I have been critical of the large cities in the West that continue to expand even though they are in the midst of a desert.  But it appears that Las Vegas, at least, is taking a few measures to conserve on their water usage:  banning private pools greater than 600 feet for private homes, recycling all indoor water (such as runoffs from showers and emptying water glasses at restaurants), banning grass and irrigation systems on new properties, penalizing home-owners or businesses that waste water, and funneling every drop of water that can be salvaged from the rare rainfalls back into Lake Mead.  These may be insufficient on their own to prevent the cities of the West from undergoing a water crisis – Lake Mead continues to be at record low levels, despite the recent monsoons – but at any rate they show that the civic authorities are not ignorant of the issue, as I had previously thought they were, and are taking active measures to correct it.

The euro now has parity with the dollar; in fact, its value is slightly below that of the dollar, being rated at $0.99.  The reason for this is that the war in Ukraine has restricted continental Europe’s access to natural gas, and as a result the European nations (and the U.K. as well) are dealing with a burgeoning energy crisis.  I have long desired the American dollar to obtain a stronger valuation with respect to various currencies, and with the euro in particular; but this wasn’t the way I wanted it to happen.

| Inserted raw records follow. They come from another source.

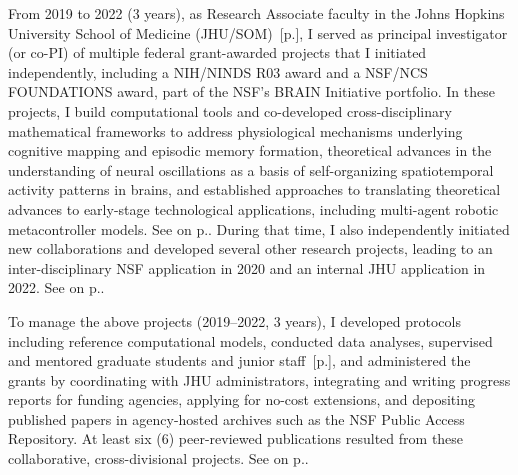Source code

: \documentclass[10pt]{article}
\newcommand{\see}[1]{[\textcolor{hopkinsblue}{p.\pageref{sec:#1}}]}
\newcommand{\cf}[1]{\textcolor{hopkinsblue}{See \emph{\nameref{sec:#1}} on p.\pageref{sec:#1}}}
\begin{document}
From 2019 to 2022 (3 years), as Research Associate faculty in the Johns
Hopkins University School of Medicine (JHU/SOM)~\see{job1}, I served as
principal investigator (or co-PI) of multiple federal grant-awarded projects
that I initiated independently, including a NIH/NINDS R03 award and a NSF/NCS
FOUNDATIONS award, part of the NSF's BRAIN Initiative portfolio. In these
projects, I build computational tools and co-developed cross-disciplinary
mathematical frameworks to address physiological mechanisms underlying
cognitive mapping and episodic memory formation, theoretical advances in
the understanding of neural oscillations as a basis of self-organizing
spatiotemporal activity patterns in brains, and established approaches to
translating theoretical advances to early-stage technological applications,
including multi-agent robotic metacontroller models. \cf{funding}. During that
time, I also independently initiated new collaborations and developed several
other research projects, leading to an inter-disciplinary NSF application in 2020
and an internal JHU application in 2022. \cf{res}.

To manage the above projects (2019--2022, 3 years), I developed protocols
including reference computational models, conducted data analyses, supervised
and mentored graduate students and junior staff~\see{mentoring}, and
administered the grants by coordinating with JHU administrators, integrating and
writing progress reports for funding agencies, applying for no-cost extensions,
and depositing published papers in agency-hosted archives such as the NSF Public
Access Repository. At least six (6) peer-reviewed publications resulted from
these collaborative, cross-divisional projects. \cf{hadzicpub}.
%
\end{document}
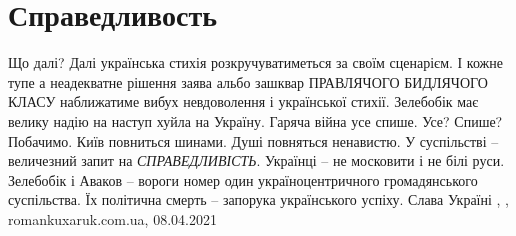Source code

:  
 
 
 
 
\chapter{Справедливость}
\label{sec:slova.spravedlivost}

Що далі? Далі українська стихія розкручуватиметься за своїм сценарієм.  І
кожне тупе а неадекватне рішення заява альбо зашквар ПРАВЛЯЧОГО БИДЛЯЧОГО КЛАСУ
наближатиме вибух невдоволення і української стихії.  Зелебобік має велику
надію на наступ хуйла на Україну.  Гаряча війна усе спише.  Усе?  Спише?
Побачимо.  Київ повниться шинами.  Душі повняться ненавистю.  У суспільстві --
величезний запит на \emph{СПРАВЕДЛИВІСТЬ}.  Українці -- не московити і не білі руси.
Зелебобік і Аваков -- вороги номер один україноцентричного громадянського
суспільства. Їх політична смерть -- запорука українського успіху.  Слава
Україні
, , romankuxaruk.com.ua, 08.04.2021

Biden has generally been portrayed as a man “slow of speech and of a slow tongue”; but today, when he was heckled by a man apparently offended by his disparaging remarks about “Trumpies,” told the security guards, “Let him go.  Everyone is entitled to be an idiot.”  This response drew laughter and applause from the crowd, and I am bound to say that it displayed a readiness to deal to unexpected situations for which I have not, up to this point, given him credit. Today’s statistics as of 9:00 PM – # of cases worldwide:  610,547,472; # of deaths worldwide: 6,504,663; # of cases U.S.: 96,641,512; # of deaths; U.S.: 1,072,978.  Should I keep tracking these figures, I wonder?  The number of COVID cases certainly keeps accumulating, but the numbers of deaths, at this point, are reassuringly low:  less than 1000 per day globally over the past week and less than 100 per day in the U.S.